Patients will often lie and rest for a bit before Shao lǎoshī reaches them, and once the needles are in, she or her student will call for a wire cage of sorts over which to drape a heavy blanket to keep patients’ exposed skin and needles warm. The treatment ship is now populated by warm, healing cocoon tents.

Whether getting needles or moxa boxes, many patients are watching tv or texting on their phones–there’s a regularity to the loud, obnoxious ringtones . Sometimes lǎoshī also takes a call while needling patients, the phone pressed against her shoulder so she can use both hands.

“Wû chuáng, qīzhēn [bed five, remove needles]!” Another student slides past the many bodies, and begins carefully removing needles, stabbing them into the mattress near the patient, bunching them together for bulk disposal. Or they hand them to the patient’s chaperone to hold until they’re all out. There’s faint hints of old blood stains on the blankets, and needles on the floor near the sharps container. After needles are removed, students will offer–or patients already know to request–“báguàn,” or fire cupping.
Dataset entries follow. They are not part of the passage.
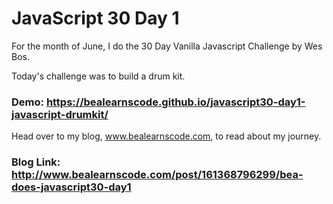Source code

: # JavaScript 30 Day 1

For the month of June, I do the 30 Day Vanilla Javascript Challenge by Wes Bos.

Today's challenge was to build a drum kit.

### Demo: https://bealearnscode.github.io/javascript30-day1-javascript-drumkit/

Head over to my blog, www.bealearnscode.com, to read about my journey.

### Blog Link: http://www.bealearnscode.com/post/161368796299/bea-does-javascript30-day1
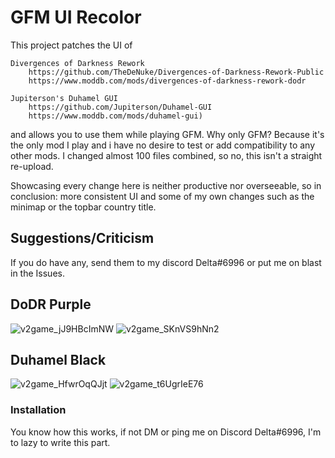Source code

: # GFM UI Recolor

This project patches the UI of 

	Divergences of Darkness Rework 
		https://github.com/TheDeNuke/Divergences-of-Darkness-Rework-Public
		https://www.moddb.com/mods/divergences-of-darkness-rework-dodr

	Jupiterson's Duhamel GUI 
		https://github.com/Jupiterson/Duhamel-GUI
		https://www.moddb.com/mods/duhamel-gui) 
   
and allows you to use them while playing GFM. 
Why only GFM? Because it's the only mod I play and i have no desire to test or add compatibility to any other mods. I changed almost 100 files combined, so no, this isn't a straight re-upload. 

Showcasing every change here is neither productive nor overseeable, so in conclusion: more consistent UI and some of my own changes such as the minimap or the topbar country title.

## Suggestions/Criticism
If you do have any, send them to my discord Delta#6996 or put me on blast in the Issues.

## DoDR Purple
![v2game_jJ9HBcImNW](https://user-images.githubusercontent.com/92607601/217664998-aa1d968b-cb7f-4e30-83cd-8b07a472edf9.jpg)
![v2game_SKnVS9hNn2](https://user-images.githubusercontent.com/92607601/217665953-d17c8ce6-cb63-4f44-a002-ceb3d0ffe319.jpg)
## Duhamel Black
![v2game_HfwrOqQJjt](https://user-images.githubusercontent.com/92607601/217667545-61bec1cd-acf8-4b7d-b528-d5604cae9993.jpg)
![v2game_t6UgrIeE76](https://user-images.githubusercontent.com/92607601/217667550-1834da6a-8fde-419e-b3ac-c82f3bc86940.jpg)

### Installation
You know how this works, if not DM or ping me on Discord Delta#6996, I'm to lazy to write this part.
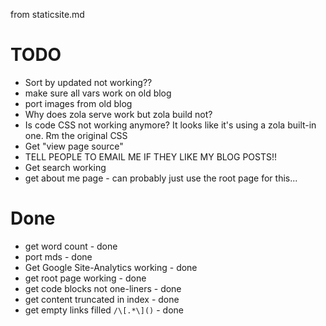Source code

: from staticsite.md

# TODO

- Sort by updated not working??
- make sure all vars work on old blog
- port images from old blog 
- Why does zola serve work but zola build not?
- Is code CSS not working anymore? It looks like it's using a zola built-in one. Rm the original CSS
- Get "view page source"
- TELL PEOPLE TO EMAIL ME IF THEY LIKE MY BLOG POSTS!!
- Get search working
- get about me page - can probably just use the root page for this...

# Done

- get word count - done
- port mds - done
- Get Google Site-Analytics working - done
- get root page working - done
- get code blocks not one-liners - done
- get content truncated in index - done
- get empty links filled `/\[.*\]()` - done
Another students pushes a medical cart down the corridor, patients and onlookers jumping out of the way. On it are the tools of the trade–high-octane rubbing alcohol, lighters, hemostats, cups, and assorted jars that are probably from someone’s pantry. Our Chinese counterparts conjure a large torch from cotton balls and booze–I was taught that the bigger the flame, the greater the suction. Mimicking their teacher’s speed with needles, they swiftly place cups–as many as ten per body.

We work from 8AM-12PM, and 2:30-5:30PM. With a 2.5 hour lunch we can eat and rest, demonstrating some integrity in our medical practice which preaches balance, moderation, and self-care. As the day winds down and the last patients marinate with needles or cups, we students all sit around the break table. Shao lǎoshī bounces over with a smile and something in her arms. After having us clean our hands with alcohol (the first time I’ve seen anyone do so at the clinic, including hand washing) she hands us large strips of cotton, and instructs us how to create a funnel with our hands. In it, we jam pieces of cotton and peck at them with our other index finger–homemade cotton balls ready for clinic tomorrow morning.

As this day ends the next will begin–with us together in a circle, unsheathing and preparing needles for the day. It’s both a tribe and an assembly line in which each has their role in contributing to the service of others. Shao lǎoshī’s father was a renowned practitioner throughout China (amongst more than 1.3b people, only 200 docs receive awards/recognition every five years–her father has been one such recipient). Despite the fact that Shao lǎoshī continues his prestige and lineage, and patients travel specifically to see her, she nevertheless sits with us making cotton balls, laughing as we stumble over Chinese words and tones.

Once these tasks are done and patients are out the door, we remove our lab coats and don our street wear. We head to the mess hall for a well-deserved meal with the rest of the university community, on the way out expressing our gratitude with, “xièxie, lǎoshī…zài jiàn [thank you, teacher…goodbye!]”

“Bù kè qì [you’re welcome],” she says with a smile.